Which is where the dollar comes in.

As the world’s reserve currency, many academic treatises have attempted to dissect where the value of the dollar truly lies.

Although the U.S. is home to just 4.25% of the world’s population, the dollar makes up over 60% of the world’s global foreign exchange reserves, and in the world’s foreign exchange markets, around 90% involves the dollar.

Yet despite concerns that the U.S. has trillions of dollars in foreign debt and continues large deficit spending, the greenback still holds trust and confidence in its ability to pay its obligations, much to the consternation of rival nations, and to the bewilderment of those who predict the dollar’s demise.

The issue with predicting the demise of the dollar is that it presupposes that the value of a currency lies in the value of a country’s economy, but it’s so much more than that.

Bearing in mind that ever since the U.S. abandoned the Bretton Woods system, where a dollar was backed by its equivalent in gold, the economic anchor by which a dollar’s value was measured has long been untethered.

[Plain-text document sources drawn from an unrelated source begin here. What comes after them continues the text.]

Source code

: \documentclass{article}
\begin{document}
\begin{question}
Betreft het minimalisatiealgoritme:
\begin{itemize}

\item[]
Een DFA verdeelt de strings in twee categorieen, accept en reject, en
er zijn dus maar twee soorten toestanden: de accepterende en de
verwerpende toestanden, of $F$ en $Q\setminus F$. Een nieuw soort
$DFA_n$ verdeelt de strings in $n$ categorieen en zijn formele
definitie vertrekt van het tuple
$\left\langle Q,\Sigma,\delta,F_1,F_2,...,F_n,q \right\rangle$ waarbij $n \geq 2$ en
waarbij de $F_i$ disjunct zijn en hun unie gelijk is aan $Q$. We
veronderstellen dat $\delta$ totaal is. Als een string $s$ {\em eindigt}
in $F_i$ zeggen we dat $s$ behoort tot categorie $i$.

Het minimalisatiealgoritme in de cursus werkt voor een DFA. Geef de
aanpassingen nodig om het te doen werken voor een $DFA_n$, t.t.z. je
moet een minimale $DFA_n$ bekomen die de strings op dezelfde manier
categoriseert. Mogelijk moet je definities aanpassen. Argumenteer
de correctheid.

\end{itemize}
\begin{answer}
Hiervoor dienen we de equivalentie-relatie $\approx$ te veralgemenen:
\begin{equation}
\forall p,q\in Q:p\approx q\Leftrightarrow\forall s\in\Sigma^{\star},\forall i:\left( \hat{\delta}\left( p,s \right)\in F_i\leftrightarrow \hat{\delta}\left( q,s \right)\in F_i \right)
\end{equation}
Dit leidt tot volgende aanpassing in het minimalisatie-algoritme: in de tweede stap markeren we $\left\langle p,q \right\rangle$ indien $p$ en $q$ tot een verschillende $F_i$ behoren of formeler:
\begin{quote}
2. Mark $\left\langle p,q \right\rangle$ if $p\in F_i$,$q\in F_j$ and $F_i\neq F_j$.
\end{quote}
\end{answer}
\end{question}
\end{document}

If a dollar was only as good as the gold that was behind it, then hyperinflation of the style of Zimbabwe or Argentina, should already have occurred in these United States, but it hasn’t.

And that’s why to understand the value of any currency, it’s first necessary to understand what it represents ideologically, more so than what it represents economically.

Which brings us to China’s digital yuan.

There are some in Washington who believe that Beijing’s digital yuan could pose a serious challenge to dollar dominance.

To be sure, although China is the world’s second largest economy, the Chinese yuan only makes up a paltry 2% of the world’s foreign currency reserves.

Part of the reason of course is by design.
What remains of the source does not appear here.